Welcome to the Empire’s Legacy book blitz organized by Storytellers on Tour. I’m excited because this is one of my favorite trilogies and I am pleased that more readers will find out about it! I have reviewed the 3 books here in this very blog and for your very pleasure, you can find them here: Empire’s Daughter – Empire’s Hostage – Empire’s Exile
But check them reviews out later. Because now it’s Q&A time with Marian! Oh, by the way, there’s a little treat at the end 😉
Hello Marian,
A big (huge, really) fan of yours here! I’ve had the pleasure to witness the publication of Empire’s Legacy books from the very start and it has been no less than 6 years! Wow. From Empire’s Daughter all the way to the most recently published trilogy spin-off Empire’s Reckoning. I’ve read, I’ve beta-read, and I’ve laughed and cried and held my breath. It’s been amazing!
Dear reader, it is impossible for me to put to words how much I wish you would read these books. They are magical.
Marian, if 6 or more years ago someone would have told you where you would be now, today, what would you tell your past self?
Keep believing, because all you dreamt of as a teenager and young woman is going to come true. (Plus, you have no idea how these characters will take over your life.)
To those who are not yet familiar with your books, how would you describe the Empire Legacy trilogy? What are the main themes your readers can expect?
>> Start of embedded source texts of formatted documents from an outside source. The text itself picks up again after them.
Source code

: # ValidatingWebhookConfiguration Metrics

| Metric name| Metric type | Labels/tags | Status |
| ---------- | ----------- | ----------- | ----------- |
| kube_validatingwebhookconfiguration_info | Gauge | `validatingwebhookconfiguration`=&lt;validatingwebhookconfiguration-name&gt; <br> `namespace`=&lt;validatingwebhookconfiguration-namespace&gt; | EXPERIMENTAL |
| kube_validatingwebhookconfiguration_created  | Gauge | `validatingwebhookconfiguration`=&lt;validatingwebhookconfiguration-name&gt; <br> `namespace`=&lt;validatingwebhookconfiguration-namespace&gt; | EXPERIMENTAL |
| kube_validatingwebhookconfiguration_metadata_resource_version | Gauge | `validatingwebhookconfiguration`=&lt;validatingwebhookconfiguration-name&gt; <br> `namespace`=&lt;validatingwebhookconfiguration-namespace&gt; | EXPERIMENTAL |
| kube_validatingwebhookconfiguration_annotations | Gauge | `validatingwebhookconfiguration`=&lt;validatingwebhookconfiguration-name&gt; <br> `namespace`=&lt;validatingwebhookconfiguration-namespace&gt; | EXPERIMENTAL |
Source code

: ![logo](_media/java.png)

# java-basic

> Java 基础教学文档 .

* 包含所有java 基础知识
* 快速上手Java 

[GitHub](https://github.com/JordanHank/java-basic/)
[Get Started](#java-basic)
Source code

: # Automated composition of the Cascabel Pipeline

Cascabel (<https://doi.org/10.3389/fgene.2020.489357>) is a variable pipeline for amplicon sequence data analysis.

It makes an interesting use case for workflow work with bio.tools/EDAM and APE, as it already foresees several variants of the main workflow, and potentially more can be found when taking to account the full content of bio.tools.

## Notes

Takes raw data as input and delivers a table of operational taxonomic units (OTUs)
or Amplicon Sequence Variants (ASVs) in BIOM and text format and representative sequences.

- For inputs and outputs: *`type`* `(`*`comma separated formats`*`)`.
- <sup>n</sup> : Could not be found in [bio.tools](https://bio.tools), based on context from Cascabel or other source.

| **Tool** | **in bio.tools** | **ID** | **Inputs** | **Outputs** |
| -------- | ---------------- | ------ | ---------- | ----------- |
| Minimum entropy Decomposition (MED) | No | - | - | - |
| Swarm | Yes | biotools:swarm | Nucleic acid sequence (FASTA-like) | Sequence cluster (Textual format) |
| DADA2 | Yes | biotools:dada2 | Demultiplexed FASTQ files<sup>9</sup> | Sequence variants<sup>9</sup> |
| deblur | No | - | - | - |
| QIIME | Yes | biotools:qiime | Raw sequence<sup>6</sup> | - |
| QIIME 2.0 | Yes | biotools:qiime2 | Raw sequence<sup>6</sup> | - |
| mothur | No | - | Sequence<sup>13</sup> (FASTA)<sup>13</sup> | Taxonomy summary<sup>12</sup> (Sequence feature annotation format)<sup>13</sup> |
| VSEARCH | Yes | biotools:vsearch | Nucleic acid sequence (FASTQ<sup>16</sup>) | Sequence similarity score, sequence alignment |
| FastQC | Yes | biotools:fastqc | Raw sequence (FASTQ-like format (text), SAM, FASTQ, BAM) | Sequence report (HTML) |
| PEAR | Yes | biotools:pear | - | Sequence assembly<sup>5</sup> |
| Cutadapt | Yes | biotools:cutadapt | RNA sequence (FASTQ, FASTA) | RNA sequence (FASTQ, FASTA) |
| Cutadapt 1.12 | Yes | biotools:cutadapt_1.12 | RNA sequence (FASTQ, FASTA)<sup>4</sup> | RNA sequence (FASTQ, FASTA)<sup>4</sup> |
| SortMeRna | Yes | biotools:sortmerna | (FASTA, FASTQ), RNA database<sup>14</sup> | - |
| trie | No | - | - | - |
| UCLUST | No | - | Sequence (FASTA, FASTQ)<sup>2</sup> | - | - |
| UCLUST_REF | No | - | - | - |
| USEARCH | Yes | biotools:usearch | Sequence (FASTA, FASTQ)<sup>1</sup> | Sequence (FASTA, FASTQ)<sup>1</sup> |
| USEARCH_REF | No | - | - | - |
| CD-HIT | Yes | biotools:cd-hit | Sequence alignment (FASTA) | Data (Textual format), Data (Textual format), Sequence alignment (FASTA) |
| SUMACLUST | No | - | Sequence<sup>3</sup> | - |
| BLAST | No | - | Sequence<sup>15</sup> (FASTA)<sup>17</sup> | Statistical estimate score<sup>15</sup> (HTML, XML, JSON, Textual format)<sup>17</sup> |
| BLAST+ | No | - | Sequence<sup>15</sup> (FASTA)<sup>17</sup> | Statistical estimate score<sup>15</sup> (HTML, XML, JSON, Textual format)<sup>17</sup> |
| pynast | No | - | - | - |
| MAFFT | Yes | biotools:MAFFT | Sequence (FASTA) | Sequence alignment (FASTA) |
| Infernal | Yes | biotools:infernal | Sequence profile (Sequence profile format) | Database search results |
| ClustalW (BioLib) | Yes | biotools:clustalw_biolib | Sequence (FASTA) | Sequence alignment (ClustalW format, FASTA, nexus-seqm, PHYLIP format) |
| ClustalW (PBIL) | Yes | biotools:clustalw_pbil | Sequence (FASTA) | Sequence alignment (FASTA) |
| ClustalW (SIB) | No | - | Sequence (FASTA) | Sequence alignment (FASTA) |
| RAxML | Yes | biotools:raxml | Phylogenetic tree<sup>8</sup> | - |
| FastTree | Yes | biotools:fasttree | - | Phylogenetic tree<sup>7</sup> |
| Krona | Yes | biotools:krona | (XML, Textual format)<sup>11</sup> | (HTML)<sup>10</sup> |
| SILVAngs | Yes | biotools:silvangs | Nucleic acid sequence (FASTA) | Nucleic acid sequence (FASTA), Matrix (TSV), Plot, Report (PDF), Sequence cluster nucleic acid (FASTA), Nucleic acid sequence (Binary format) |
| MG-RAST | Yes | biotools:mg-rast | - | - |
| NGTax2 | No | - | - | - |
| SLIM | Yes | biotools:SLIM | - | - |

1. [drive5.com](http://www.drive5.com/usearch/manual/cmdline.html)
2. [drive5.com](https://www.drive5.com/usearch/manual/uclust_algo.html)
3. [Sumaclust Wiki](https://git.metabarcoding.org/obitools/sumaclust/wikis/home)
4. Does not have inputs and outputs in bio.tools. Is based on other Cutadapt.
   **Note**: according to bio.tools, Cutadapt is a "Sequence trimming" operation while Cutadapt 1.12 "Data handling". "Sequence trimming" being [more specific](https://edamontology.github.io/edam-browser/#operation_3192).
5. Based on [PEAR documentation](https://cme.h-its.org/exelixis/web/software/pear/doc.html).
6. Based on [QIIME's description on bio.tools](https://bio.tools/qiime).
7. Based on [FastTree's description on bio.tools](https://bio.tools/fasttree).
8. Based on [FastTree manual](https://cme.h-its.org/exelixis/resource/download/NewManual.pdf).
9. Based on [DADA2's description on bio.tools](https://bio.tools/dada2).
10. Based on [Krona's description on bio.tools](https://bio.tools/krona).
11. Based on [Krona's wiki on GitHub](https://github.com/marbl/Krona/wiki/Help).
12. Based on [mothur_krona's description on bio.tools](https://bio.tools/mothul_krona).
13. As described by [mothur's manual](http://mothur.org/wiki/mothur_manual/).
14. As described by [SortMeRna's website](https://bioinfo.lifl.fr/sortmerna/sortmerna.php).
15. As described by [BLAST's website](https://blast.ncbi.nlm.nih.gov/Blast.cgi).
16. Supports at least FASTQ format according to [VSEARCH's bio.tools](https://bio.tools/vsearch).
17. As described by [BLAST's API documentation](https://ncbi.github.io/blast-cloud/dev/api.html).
I call the books historical fantasy for lack of anything else to call them. There is no magic, no timeslips, no elves or dragons, nothing from the realms of fantasy at all. But neither are they alternative history, because their setting is not quite our world, although it bears many similarities to Europe after the decline of Rome. On the face of it, Empire’s Legacy is simply a heroine’s journey, physically and psychologically. When we meet Lena, she’s a naïve village girl who responds, from a sense of duty and adventure, to a request from her Emperor to help defend her land. Over the course of the trilogy, she becomes a skilled soldier, but also a woman who knows all too well the price of war. The major theme is this, in my character Casyn’s words: We cannot shape the circumstances to fit our lives, only our lives to fit the circumstances. What defines us, as men and women, is how we respond to those circumstances.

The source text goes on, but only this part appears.